オイルをそのままかけて楽しむ食習慣が広がったことが市場拡大につながっている。 i-stock/masa44

 カテゴリーごとにみると、キャノーラ油は438億円で同11%増。プレミアムオイルなどへのシフトでここ数年は微減状態が続いていたが、20年度は内食機会の増加で、キャノーラ油の使用量が増えている。

 市場を牽引しているのが、フルーティーな香りと風味が特長のオリーブオイルで、20年度の市場規模は431億円で同0.7%増。市場の1/4のシェアを占めるまでに成長している。オリーブオイルの健康機能や多様な使い方は浸透してきているが、市場拡大のためにオリーブオイルの価値やおいしさを継続して訴求していく必要がある。

 ごま油もここ数年、大きく成長しているカテゴリーのひとつで、20年度の市場規模は368億円で同24.1%増。内食機会の増加で、ごま油を使う料理が増加傾向にあることで使用量がアップした。ごま油は家庭用食用油のなかで3番目に大きなカテゴリーにまで成長している。

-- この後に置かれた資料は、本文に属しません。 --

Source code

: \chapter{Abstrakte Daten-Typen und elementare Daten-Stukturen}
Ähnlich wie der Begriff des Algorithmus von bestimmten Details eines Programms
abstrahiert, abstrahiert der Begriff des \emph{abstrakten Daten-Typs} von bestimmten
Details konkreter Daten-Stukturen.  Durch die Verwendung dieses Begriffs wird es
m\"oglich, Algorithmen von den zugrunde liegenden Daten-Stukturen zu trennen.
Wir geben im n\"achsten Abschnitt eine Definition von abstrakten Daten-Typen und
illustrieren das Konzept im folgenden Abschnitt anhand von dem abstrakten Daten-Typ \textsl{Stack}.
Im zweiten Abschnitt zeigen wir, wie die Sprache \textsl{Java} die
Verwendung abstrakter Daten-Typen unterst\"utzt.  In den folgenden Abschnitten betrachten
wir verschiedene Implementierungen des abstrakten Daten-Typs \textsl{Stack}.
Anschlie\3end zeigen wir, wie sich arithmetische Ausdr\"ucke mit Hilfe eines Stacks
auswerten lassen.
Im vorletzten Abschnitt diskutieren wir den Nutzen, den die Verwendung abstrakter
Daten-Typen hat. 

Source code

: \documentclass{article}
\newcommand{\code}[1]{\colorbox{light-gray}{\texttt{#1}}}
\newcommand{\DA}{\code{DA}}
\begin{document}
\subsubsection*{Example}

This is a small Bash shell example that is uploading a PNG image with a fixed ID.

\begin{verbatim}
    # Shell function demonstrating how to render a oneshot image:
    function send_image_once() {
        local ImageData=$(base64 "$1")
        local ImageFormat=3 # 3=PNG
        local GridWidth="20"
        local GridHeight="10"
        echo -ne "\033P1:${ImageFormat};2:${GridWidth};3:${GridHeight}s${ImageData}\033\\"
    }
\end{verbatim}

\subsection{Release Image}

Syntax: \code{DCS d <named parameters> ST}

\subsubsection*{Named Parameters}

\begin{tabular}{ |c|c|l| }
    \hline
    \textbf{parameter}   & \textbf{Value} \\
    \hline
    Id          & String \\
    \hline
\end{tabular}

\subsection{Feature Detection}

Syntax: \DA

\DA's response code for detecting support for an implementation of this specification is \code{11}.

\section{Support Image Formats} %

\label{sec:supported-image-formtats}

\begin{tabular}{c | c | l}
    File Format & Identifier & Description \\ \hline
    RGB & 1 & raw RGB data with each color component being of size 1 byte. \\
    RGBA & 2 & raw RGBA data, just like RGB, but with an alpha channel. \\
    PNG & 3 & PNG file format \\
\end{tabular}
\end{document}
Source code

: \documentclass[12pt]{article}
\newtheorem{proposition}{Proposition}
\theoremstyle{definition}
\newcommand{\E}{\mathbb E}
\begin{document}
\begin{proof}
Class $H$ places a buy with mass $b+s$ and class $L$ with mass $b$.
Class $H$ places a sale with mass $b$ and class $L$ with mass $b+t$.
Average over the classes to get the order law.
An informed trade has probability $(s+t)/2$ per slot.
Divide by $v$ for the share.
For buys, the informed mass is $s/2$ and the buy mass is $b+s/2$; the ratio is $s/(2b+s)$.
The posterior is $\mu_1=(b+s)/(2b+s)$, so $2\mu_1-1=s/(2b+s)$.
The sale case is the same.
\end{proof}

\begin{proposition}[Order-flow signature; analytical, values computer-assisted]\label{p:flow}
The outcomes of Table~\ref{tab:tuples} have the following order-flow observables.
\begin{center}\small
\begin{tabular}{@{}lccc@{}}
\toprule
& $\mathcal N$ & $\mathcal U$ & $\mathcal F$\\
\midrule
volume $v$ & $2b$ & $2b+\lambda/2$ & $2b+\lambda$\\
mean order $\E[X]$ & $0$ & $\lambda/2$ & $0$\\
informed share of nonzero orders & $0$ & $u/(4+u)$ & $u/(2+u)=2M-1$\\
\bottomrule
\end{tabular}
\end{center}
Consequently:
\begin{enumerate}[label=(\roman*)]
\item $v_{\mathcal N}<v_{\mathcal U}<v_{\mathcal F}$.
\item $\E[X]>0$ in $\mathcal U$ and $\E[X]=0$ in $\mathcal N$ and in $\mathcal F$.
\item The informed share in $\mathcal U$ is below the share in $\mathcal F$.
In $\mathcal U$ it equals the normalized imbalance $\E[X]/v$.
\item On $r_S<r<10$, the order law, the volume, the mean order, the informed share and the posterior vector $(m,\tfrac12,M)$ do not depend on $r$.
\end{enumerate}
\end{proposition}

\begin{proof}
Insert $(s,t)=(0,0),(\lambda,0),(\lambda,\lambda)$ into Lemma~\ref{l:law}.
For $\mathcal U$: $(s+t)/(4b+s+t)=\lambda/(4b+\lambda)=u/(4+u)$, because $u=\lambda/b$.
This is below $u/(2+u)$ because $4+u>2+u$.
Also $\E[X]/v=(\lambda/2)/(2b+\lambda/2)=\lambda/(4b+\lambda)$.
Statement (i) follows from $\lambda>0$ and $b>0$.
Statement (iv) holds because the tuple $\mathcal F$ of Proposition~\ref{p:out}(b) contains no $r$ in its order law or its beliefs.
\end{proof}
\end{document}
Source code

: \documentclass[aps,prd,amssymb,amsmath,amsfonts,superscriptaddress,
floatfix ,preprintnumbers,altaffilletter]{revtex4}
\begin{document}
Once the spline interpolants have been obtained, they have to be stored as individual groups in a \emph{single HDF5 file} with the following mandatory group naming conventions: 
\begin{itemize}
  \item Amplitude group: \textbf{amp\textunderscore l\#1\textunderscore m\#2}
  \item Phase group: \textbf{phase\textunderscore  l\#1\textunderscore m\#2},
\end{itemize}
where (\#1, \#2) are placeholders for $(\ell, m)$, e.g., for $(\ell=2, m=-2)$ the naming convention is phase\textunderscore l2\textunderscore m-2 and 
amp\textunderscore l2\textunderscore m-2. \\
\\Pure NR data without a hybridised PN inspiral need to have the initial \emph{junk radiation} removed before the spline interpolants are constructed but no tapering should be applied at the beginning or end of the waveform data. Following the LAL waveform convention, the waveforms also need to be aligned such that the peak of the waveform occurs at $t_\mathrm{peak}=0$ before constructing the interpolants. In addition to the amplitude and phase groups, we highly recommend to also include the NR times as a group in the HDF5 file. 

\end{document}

 14年度対比で最も大きく伸長したのが、こめ油だ。14年度の市場規模が9億円だったのに対し、20年度には102億円にまで拡大。20年度も同33.9%増と高い成長となった。軽くて香ばしい風味と、カラッと仕上がるのが特長で、ビタミンEや植物ステロールなどの栄養素も含んでいる。サラダ油やキャノーラ油からの置き換えが進んでいる。

アマニ油は2年連続で100億円を突破

 体によい成分を豊富に含み、サプリメントのように毎日摂取するサプリ的オイル。その中心的な位置づけにあるのが、アマニ油で20年度の市場規模は102億円で対前年比6.8%減。直近では微減となったが、14年度対比では100%増となっている。健康成分オメガ3(α-リノレン酸)を豊富に含み、健康感が浸透しつつある。しそ・えごま油の20年度の市場規模は5億円で同25.4%減と大きく前年割れとなった。日清オイリオグループでは、昨年秋に「日清有機えごま油」を発売。指定農園で有機栽培された良質なえごまのみを使用したもので、市場活性化を図っていく。

 市場のボリュームはまだ大きくないが、話題となっているのがMCTオイルで、20年度は同115.2%増と大きく伸長。消化吸収がよく、エネルギーになりやすい中鎖脂肪酸は、スポーツをする人や健康・美容に気づかう人から支持されている。

 8月には原料の高騰を受け、大手3社が食用油の価格引き上げを発表した。食用油1㎏あたり50円の値上げで、今年3度目の値上げとなる。値上げにより需要が落ちないようにするため、引き続き、食用油の健康性やおいしさを訴求していく必要がありそうだ。